Start of DATA

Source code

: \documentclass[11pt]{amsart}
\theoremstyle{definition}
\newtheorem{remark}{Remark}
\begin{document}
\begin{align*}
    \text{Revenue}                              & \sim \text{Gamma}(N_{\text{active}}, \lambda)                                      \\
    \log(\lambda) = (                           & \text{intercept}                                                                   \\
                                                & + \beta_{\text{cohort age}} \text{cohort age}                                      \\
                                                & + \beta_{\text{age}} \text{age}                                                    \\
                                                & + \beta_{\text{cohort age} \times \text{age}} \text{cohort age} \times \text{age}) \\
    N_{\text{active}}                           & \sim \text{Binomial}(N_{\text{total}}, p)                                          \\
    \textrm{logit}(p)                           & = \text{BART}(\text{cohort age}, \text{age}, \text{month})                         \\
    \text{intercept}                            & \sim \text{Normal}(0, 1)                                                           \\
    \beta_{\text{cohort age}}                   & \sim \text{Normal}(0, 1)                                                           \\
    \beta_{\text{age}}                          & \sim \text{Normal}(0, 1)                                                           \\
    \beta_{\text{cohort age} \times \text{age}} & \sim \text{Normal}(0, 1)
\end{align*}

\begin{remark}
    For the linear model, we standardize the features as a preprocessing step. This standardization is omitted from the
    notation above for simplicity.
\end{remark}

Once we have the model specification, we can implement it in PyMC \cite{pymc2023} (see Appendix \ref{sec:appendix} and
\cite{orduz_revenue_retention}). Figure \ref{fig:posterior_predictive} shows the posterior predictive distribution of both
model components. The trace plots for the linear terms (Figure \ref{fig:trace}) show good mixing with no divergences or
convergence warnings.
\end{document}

End of DATA

* _EXERCISE DIRECTIONS_
Write the entries out once more, exactly as given.

* _EXPECTED ANSWER_
Source code

: \documentclass[11pt]{amsart}
\theoremstyle{definition}
\newtheorem{remark}{Remark}
\begin{document}
\begin{align*}
    \text{Revenue}                              & \sim \text{Gamma}(N_{\text{active}}, \lambda)                                      \\
    \log(\lambda) = (                           & \text{intercept}                                                                   \\
                                                & + \beta_{\text{cohort age}} \text{cohort age}                                      \\
                                                & + \beta_{\text{age}} \text{age}                                                    \\
                                                & + \beta_{\text{cohort age} \times \text{age}} \text{cohort age} \times \text{age}) \\
    N_{\text{active}}                           & \sim \text{Binomial}(N_{\text{total}}, p)                                          \\
    \textrm{logit}(p)                           & = \text{BART}(\text{cohort age}, \text{age}, \text{month})                         \\
    \text{intercept}                            & \sim \text{Normal}(0, 1)                                                           \\
    \beta_{\text{cohort age}}                   & \sim \text{Normal}(0, 1)                                                           \\
    \beta_{\text{age}}                          & \sim \text{Normal}(0, 1)                                                           \\
    \beta_{\text{cohort age} \times \text{age}} & \sim \text{Normal}(0, 1)
\end{align*}

\begin{remark}
    For the linear model, we standardize the features as a preprocessing step. This standardization is omitted from the
    notation above for simplicity.
\end{remark}

Once we have the model specification, we can implement it in PyMC \cite{pymc2023} (see Appendix \ref{sec:appendix} and
\cite{orduz_revenue_retention}). Figure \ref{fig:posterior_predictive} shows the posterior predictive distribution of both
model components. The trace plots for the linear terms (Figure \ref{fig:trace}) show good mixing with no divergences or
convergence warnings.
\end{document}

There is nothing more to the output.